- **Instructions for the task**
Below is a listing. Set down exactly the lines from the one containing "#### CI and Code Quality" through the one containing "As you can see the", both ends included, and leave out the rest.

<<<<

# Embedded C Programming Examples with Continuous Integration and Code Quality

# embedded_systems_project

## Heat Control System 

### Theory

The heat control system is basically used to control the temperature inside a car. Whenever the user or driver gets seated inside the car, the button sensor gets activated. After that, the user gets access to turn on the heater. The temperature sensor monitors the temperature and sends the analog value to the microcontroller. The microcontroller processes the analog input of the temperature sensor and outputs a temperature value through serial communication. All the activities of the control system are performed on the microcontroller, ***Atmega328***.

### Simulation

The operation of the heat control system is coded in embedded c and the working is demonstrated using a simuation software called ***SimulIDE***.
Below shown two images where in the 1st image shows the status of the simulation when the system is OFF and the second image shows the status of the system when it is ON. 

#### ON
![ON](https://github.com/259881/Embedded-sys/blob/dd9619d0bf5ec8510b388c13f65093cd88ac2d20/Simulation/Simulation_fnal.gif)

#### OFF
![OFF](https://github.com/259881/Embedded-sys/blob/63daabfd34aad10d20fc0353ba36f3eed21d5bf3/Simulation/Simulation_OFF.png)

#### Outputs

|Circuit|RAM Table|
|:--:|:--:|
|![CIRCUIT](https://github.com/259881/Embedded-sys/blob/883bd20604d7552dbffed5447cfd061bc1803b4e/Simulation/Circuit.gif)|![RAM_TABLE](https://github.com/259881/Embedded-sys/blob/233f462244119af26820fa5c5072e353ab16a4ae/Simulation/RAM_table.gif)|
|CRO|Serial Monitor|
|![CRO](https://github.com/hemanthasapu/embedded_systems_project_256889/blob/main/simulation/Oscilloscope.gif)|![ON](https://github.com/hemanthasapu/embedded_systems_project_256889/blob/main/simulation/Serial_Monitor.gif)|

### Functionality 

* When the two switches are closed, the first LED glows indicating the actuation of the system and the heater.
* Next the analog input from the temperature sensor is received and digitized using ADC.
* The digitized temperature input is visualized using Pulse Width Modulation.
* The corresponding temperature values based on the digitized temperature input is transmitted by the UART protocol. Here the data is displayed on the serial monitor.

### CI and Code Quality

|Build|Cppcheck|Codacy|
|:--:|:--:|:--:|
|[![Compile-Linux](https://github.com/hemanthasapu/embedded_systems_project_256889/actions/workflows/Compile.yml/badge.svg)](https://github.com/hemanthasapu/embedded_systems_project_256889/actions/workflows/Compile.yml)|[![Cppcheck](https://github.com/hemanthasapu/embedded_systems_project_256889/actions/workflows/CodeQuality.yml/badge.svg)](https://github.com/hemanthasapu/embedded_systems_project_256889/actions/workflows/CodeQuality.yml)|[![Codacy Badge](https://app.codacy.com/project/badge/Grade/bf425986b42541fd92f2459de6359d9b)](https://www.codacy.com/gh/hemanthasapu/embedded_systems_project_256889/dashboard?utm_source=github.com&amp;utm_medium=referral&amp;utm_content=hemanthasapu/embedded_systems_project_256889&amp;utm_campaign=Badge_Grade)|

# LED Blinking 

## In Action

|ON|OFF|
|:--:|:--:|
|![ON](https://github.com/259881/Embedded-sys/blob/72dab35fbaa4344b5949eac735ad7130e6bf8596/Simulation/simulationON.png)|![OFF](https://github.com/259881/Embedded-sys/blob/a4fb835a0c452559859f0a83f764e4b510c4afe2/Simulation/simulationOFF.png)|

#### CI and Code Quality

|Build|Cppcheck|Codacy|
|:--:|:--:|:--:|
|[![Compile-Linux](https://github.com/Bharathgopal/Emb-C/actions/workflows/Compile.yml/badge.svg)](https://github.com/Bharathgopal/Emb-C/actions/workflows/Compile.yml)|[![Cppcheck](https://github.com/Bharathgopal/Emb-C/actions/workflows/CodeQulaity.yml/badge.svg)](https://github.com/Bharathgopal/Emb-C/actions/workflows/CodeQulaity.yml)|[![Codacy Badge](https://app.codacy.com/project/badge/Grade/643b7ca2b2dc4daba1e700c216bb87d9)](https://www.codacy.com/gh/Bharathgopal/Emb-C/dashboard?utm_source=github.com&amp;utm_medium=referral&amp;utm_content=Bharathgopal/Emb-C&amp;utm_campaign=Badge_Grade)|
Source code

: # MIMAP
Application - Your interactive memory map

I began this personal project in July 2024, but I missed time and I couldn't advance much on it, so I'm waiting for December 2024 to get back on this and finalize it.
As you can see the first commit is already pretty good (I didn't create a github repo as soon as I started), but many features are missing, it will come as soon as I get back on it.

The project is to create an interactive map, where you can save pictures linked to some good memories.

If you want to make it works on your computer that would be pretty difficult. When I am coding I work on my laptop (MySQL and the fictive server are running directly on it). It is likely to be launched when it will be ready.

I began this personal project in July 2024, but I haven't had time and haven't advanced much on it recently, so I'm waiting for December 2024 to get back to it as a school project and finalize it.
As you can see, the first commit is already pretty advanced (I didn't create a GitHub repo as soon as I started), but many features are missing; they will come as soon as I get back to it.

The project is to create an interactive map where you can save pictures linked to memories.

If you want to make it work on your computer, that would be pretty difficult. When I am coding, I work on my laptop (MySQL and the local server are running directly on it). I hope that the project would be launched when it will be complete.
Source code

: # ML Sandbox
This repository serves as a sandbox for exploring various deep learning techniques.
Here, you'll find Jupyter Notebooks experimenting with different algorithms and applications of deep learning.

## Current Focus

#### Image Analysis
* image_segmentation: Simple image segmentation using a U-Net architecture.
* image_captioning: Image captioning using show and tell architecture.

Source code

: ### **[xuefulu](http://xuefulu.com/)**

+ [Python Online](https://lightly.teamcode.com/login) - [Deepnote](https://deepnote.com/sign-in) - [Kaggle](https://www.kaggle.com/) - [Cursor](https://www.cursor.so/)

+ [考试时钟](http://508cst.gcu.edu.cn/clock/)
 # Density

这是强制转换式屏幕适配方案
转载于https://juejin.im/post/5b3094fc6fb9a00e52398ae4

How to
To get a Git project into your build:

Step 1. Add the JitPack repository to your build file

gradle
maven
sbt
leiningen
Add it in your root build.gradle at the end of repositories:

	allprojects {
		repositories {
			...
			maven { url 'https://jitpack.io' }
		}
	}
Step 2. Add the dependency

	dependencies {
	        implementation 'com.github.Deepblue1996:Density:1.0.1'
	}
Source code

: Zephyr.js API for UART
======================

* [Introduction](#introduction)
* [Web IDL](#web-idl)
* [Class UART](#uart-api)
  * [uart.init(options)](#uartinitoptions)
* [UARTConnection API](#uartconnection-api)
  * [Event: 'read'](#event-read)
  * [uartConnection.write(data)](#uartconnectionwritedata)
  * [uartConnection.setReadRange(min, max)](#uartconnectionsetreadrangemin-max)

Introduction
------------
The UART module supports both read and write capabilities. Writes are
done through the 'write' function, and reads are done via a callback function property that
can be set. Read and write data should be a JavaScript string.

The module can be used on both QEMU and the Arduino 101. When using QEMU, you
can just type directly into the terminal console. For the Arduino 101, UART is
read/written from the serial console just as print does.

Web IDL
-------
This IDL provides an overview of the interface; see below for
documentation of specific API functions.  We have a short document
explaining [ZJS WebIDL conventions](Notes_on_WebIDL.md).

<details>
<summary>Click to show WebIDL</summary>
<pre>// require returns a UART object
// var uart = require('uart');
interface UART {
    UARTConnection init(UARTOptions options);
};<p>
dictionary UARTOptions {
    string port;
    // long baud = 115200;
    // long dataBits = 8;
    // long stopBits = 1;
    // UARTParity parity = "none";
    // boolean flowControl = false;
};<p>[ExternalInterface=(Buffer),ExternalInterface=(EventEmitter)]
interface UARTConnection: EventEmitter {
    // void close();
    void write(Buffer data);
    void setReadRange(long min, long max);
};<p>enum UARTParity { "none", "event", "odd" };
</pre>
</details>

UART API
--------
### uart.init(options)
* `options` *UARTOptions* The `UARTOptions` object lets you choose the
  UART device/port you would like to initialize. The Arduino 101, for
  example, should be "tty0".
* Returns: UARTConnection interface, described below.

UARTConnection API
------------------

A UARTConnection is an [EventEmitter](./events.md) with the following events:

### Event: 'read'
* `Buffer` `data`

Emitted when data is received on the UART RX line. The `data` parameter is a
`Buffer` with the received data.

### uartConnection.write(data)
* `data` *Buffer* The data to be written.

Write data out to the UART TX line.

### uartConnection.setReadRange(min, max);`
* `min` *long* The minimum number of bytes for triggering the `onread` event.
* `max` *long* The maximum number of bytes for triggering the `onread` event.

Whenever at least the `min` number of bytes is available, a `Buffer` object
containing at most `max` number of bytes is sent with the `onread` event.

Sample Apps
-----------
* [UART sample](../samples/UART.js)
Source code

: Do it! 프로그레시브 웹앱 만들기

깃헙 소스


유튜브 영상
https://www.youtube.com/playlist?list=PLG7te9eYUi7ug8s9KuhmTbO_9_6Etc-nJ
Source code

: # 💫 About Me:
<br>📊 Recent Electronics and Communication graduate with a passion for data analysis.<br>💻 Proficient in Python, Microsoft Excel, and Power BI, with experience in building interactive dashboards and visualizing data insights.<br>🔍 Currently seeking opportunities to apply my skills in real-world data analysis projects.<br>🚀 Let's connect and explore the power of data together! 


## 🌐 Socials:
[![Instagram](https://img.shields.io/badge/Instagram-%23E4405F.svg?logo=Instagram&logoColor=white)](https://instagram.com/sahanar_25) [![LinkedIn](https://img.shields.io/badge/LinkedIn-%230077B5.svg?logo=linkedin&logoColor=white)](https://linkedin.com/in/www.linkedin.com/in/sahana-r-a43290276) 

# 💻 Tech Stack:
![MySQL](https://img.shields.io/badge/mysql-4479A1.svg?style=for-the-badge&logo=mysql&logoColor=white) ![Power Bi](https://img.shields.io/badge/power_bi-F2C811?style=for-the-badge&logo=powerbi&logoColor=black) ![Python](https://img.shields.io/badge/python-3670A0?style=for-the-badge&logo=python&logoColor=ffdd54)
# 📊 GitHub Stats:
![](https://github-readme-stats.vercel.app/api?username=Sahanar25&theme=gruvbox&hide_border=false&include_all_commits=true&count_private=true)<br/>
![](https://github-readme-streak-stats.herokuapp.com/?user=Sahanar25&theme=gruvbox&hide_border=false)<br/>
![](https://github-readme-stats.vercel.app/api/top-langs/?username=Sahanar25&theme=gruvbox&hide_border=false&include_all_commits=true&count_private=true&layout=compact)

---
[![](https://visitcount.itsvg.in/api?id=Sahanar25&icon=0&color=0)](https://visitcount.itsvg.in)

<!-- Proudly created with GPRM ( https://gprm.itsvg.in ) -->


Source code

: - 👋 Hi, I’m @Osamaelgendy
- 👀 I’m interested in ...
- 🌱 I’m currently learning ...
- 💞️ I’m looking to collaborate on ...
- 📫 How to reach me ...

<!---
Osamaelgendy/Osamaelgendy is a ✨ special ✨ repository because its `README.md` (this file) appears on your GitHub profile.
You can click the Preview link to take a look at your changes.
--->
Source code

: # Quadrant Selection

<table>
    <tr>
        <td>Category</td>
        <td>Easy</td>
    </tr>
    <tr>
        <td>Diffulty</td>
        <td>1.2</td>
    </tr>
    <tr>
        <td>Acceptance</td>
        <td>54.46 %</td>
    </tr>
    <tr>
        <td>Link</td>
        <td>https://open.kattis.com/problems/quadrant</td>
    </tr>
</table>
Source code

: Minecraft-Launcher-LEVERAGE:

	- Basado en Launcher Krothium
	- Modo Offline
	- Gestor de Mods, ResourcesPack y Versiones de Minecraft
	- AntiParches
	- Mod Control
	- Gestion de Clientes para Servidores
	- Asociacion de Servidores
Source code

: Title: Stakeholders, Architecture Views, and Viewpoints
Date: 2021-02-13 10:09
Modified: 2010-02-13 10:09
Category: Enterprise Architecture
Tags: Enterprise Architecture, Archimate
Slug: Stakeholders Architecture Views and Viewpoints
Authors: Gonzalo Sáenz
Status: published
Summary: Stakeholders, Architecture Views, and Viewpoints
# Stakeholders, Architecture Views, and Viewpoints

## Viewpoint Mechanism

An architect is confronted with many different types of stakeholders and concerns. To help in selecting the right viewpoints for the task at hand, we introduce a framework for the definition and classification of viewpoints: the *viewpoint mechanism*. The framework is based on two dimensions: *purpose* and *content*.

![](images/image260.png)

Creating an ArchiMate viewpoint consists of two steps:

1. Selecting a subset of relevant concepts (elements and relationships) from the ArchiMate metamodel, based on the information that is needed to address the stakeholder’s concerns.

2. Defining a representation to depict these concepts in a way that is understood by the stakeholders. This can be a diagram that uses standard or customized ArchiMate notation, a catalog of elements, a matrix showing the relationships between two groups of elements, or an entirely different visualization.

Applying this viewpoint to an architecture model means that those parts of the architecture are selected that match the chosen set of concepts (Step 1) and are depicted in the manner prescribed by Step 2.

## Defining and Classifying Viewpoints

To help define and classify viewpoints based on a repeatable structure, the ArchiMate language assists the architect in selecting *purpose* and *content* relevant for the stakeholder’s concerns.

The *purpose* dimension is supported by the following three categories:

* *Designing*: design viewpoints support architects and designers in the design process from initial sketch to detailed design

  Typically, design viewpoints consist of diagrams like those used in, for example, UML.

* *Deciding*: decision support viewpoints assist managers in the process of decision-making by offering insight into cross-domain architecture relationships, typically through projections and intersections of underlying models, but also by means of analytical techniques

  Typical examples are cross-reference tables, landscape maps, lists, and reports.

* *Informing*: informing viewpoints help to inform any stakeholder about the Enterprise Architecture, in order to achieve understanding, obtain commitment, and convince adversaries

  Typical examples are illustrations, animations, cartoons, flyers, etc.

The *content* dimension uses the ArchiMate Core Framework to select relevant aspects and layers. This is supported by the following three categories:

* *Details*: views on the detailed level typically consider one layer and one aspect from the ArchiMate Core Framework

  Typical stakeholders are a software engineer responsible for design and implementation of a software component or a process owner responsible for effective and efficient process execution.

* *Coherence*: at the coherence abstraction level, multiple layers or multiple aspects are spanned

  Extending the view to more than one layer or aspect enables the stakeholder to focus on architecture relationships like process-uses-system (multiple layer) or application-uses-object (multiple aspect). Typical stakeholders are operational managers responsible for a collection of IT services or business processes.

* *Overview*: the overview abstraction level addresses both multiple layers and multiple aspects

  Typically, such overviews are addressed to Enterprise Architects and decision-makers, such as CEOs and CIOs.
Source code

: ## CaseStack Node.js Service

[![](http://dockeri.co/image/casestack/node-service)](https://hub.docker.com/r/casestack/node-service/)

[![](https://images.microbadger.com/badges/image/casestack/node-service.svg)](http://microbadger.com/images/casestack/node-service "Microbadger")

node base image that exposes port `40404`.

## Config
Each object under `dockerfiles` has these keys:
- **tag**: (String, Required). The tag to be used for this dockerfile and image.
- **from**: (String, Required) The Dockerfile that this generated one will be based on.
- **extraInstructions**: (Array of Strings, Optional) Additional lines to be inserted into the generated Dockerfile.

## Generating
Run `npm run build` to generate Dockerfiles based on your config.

>>>>

- **Your response**
#### CI and Code Quality

|Build|Cppcheck|Codacy|
|:--:|:--:|:--:|
|[![Compile-Linux](https://github.com/Bharathgopal/Emb-C/actions/workflows/Compile.yml/badge.svg)](https://github.com/Bharathgopal/Emb-C/actions/workflows/Compile.yml)|[![Cppcheck](https://github.com/Bharathgopal/Emb-C/actions/workflows/CodeQulaity.yml/badge.svg)](https://github.com/Bharathgopal/Emb-C/actions/workflows/CodeQulaity.yml)|[![Codacy Badge](https://app.codacy.com/project/badge/Grade/643b7ca2b2dc4daba1e700c216bb87d9)](https://www.codacy.com/gh/Bharathgopal/Emb-C/dashboard?utm_source=github.com&amp;utm_medium=referral&amp;utm_content=Bharathgopal/Emb-C&amp;utm_campaign=Badge_Grade)|
Source code

: # MIMAP
Application - Your interactive memory map

I began this personal project in July 2024, but I missed time and I couldn't advance much on it, so I'm waiting for December 2024 to get back on this and finalize it.
As you can see the first commit is already pretty good (I didn't create a github repo as soon as I started), but many features are missing, it will come as soon as I get back on it.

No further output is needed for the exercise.